Reasoning and Analysis of the Judge
The court applied the tests of “Could-Would Approach”, “Obvious to Try”, and “Problem-Solution” to assess whether the appellant’s invention was a non-obvious technical advance over the cited prior art. The Court observed that all three cited documents D1, D2, and D3 described processes and compositions similar to the claimed invention. Example 13 of D1 already disclosed a catalyst with a molecular weight distribution (MWD) of 7—well within the claimed range of 5.75 to 9. D2 similarly described MWD values of 7 and 7.1 using diether compounds. D3 disclosed the same process steps as the appellant’s claims but described electron donors in broader terms.
The Court found that a person skilled in the art would logically be motivated to combine the teachings of D1, D2, and D3 to arrive at the claimed invention. Since one of the inventors in the application was also the inventor of D3, the Court held that he would have knowledge of prior arts and that the modification did not rise to the level of a patentable inventive step. The Court rejected the argument that the Controller copied from the European Patent Office’s decision, finding that the order met the standards set in Agriboard International and was reasoned.
Further, the Court noted the appellant had filed two nearly identical patent applications on the same day—4277/DELNP/2015 (granted) and 4278/DELNP/2015 (the subject case)—and failed to demonstrate any substantial distinction between the two. This raised the concern of evergreening, where a patentee attempts to secure extended monopoly by filing overlapping applications.
Final Decision:The High Court dismissed the appeal and upheld the Controller’s decision rejecting the patent. It held that the claimed invention lacked an inventive step as per Section 2(1)(ja) of the Patents Act, 1970, being obvious to a person skilled in the art in view of the combined disclosures of prior art documents D1, D2, and D3.
Law Settled in This Case:The judgment reaffirms that a patent application must clearly demonstrate a non-obvious technical advance over existing prior art to qualify for protection.
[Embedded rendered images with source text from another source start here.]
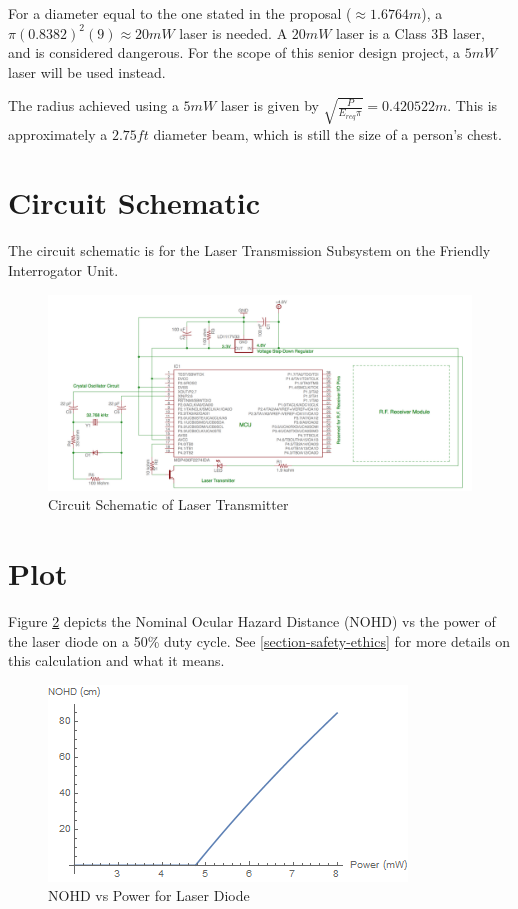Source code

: \documentclass[letterpaper,10pt]{article}
\begin{document}
\begin{spacing}{1.15}
For a diameter equal to the one stated in the proposal ($\approx 1.6764 m$), a $\pi (0.8382)^2(9) \approx 20 mW$ laser is needed. A $20 mW$ laser is a Class 3B laser, and is considered dangerous. For the scope of this senior design project, a $5mW$ laser will be used instead. 

The radius achieved using a $5 mW$ laser is given by $\sqrt{\frac{P}{E_{req} \pi}} = 0.420522 m$. This is approximately a $2.75 ft$ diameter beam, which is still the size of a person's chest. 


\section{Circuit Schematic}
The circuit schematic is for the Laser Transmission Subsystem on the Friendly Interrogator Unit.
\begin{figure} [H]
	\centering
	\includegraphics[scale=0.38]{Circuit_Schematic.png}
	\caption{Circuit Schematic of Laser Transmitter\label{fig:circuit-schematic}}
\end{figure}

\section{Plot}
Figure \ref{fig:nohdplot} depicts the Nominal Ocular Hazard Distance (NOHD) vs the power of the laser diode on a 50\% duty cycle. See \ref{section-safety-ethics} for more details on this calculation and what it means. 
\begin{figure} [H]
	\centering
	\includegraphics[scale=0.70]{NOHDvsPower.png}
	\caption{NOHD vs Power for Laser Diode\label{fig:nohdplot}}
\end{figure}


\end{spacing}
\end{document}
The burden is on the applicant to show inventive step, particularly when prior art documents already describe similar processes or products. The Court clarified that mere modification or optimization of known parameters without surprising technical effect is not patentable. This case also endorses the application of the “Could-Would” approach in assessing inventive step and discourages attempts at evergreening through serial applications with negligible variation.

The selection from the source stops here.